The most outstanding feature of the Puli's appearance is his corded coat, which resembles dreadlocks. Puppies are born with a light wave to their coats, and at about a year old, the adult coat begins to develop. The cords must be shaped by hand on a regular basis, and by four years of age, the coat can reach the ground. Pulik that are used for showing must maintain the corded coat, but some pet owners prefer to trim the coat, as it takes a great deal of dedication and skill to keep the cords looking their best. Many people feel that the distinctive coat is what gives this breed its personality, but fail to take into account the effort it takes to maintain it. Find a groomer that is familiar with this breed and has the skill to manage it, or learn to do it yourself, or you will end up with a matted mess.

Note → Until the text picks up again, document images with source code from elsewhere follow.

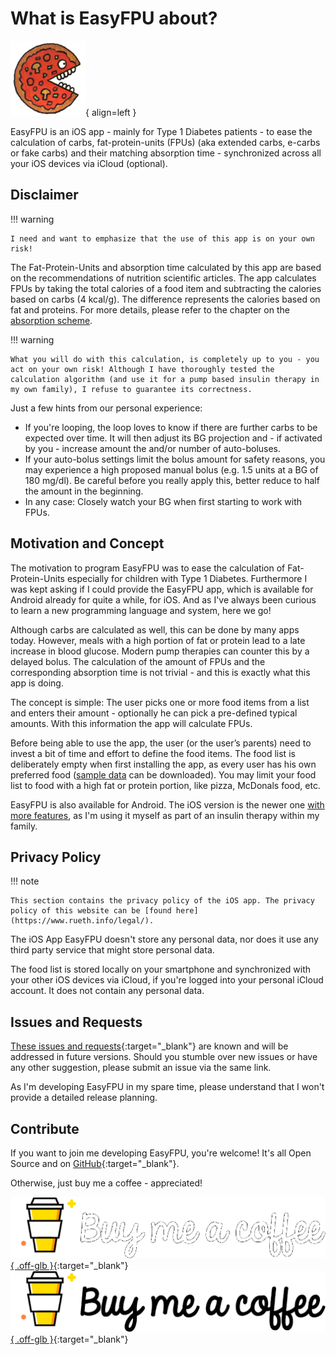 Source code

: # What is EasyFPU about?

![EasyFPU app icon](assets/images/pizza_small.png){ align=left }

EasyFPU is an iOS app - mainly for Type 1 Diabetes patients - to ease the calculation of carbs, fat-protein-units (FPUs) (aka extended carbs, e-carbs or fake carbs) and their matching absorption time - synchronized across all your iOS devices via iCloud (optional).

## Disclaimer

!!! warning

    I need and want to emphasize that the use of this app is on your own risk!

The Fat-Protein-Units and absorption time calculated by this app are based on the recommendations of nutrition scientific articles. The app calculates FPUs by taking the total calories of a food item and subtracting the calories based on carbs (4 kcal/g). The difference represents the calories based on fat and proteins. For more details, please refer to the chapter on the [absorption scheme](manual.md#absorption-scheme-for-extended-carbs).

!!! warning

    What you will do with this calculation, is completely up to you - you act on your own risk! Although I have thoroughly tested the calculation algorithm (and use it for a pump based insulin therapy in my own family), I refuse to guarantee its correctness.

Just a few hints from our personal experience:

- If you're looping, the loop loves to know if there are further carbs to be expected over time. It will then adjust its BG projection and - if activated by you - increase amount the and/or number of auto-boluses.
- If your auto-bolus settings limit the bolus amount for safety reasons, you may experience a high proposed manual bolus (e.g. 1.5 units at a BG of 180 mg/dl). Be careful before you really apply this, better reduce to half the amount in the beginning.
- In any case: Closely watch your BG when first starting to work with FPUs.

## Motivation and Concept

The motivation to program EasyFPU was to ease the calculation of Fat-Protein-Units especially for children with Type 1 Diabetes. Furthermore I was kept asking if I could provide the EasyFPU app, which is available for Android already for quite a while, for iOS. And as I've always been curious to learn a new programming language and system, here we go!

Although carbs are calculated as well, this can be done by many apps today. However, meals with a high portion of fat or protein lead to a late increase in blood glucose. Modern pump therapies can counter this by a delayed bolus. The calculation of the amount of FPUs and the corresponding absorption time is not trivial - and this is exactly what this app is doing.

The concept is simple: The user picks one or more food items from a list and enters their amount - optionally he can pick a pre-defined typical amounts. With this information the app will calculate FPUs.

Before being able to use the app, the user (or the user’s parents) need to invest a bit of time and effort to define the food items. The food list is deliberately empty when first installing the app, as every user has his own preferred food ([sample data](manual.md#sample-data) can be downloaded). You may limit your food list to food with a high fat or protein portion, like pizza, McDonals food, etc.

EasyFPU is also available for Android. The iOS version is the newer one [with more features](https://www.rueth.info/#feature-overview), as I'm using it myself as part of an insulin therapy within my family.

## Privacy Policy

!!! note

    This section contains the privacy policy of the iOS app. The privacy policy of this website can be [found here](https://www.rueth.info/legal/).

The iOS App EasyFPU doesn't store any personal data, nor does it use any third party service that might store personal data.

The food list is stored locally on your smartphone and synchronized with your other iOS devices via iCloud, if you're logged into your personal iCloud account. It does not contain any personal data.

## Issues and Requests

[These issues and requests](https://github.com/UlricusR/iOS-EasyFPU/issues){:target="_blank"} are known and will be addressed in future versions. Should you stumble over new issues or have any other suggestion, please submit an issue via the same link.

As I'm developing EasyFPU in my spare time, please understand that I won't provide a detailed release planning.

## Contribute

If you want to join me developing EasyFPU, you're welcome! It's all Open Source and on [GitHub](https://github.com/UlricusR/iOS-EasyFPU){:target="_blank"}.

Otherwise, just buy me a coffee - appreciated!

[![Buy me a coffee](assets/images/buymeacoffee_darkbackground.png#only-dark){ .off-glb }](https://www.buymeacoffee.com/ulricus){:target="_blank"}
[![Buy me a coffee](assets/images/buymeacoffee_lightbackground.png#only-light){ .off-glb }](https://www.buymeacoffee.com/ulricus){:target="_blank"}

Underneath his coat, the Puli is a surprisingly small dog, standing about 16 inches high and weighing in at about 30 pounds. All Pulik, regardless of coat colour, should have dark eyes and strong black pigment of the nose, foot pads and inside the mouth.

Health and Temperament

The Puli is a lively dog with a high energy level, and needs room to run and play to its heart's content. Some take to agility or flyball, but they tend to be independent and free-spirited, and are easily bored. Early obedience training is essential as this breed can be "bossy" and will test his owner's alpha role. They also have a tendency to bark, so this should be nipped in the bud with a firm command. While fun-loving and loyal, they are suspicious of strangers, making them good watchdogs. They are unusually sensitive, and don't take harsh words or any form of punishment well. Because of their sensitive nature, they make excellent therapy dogs.

This breed is fortunate in having relatively few health problems. Hip dysplasia is occasionally seen, and they are somewhat prone to eye problems, such as progressive retinal atrophy, a deterioration of the retina leading to blindness and they are known to develop cataracts.

Pulik retain their puppy-like playfulness well into old age, which for a Puli is 10 to 15 years. With gentle discipline and early training, the Puli makes an ideal family pet.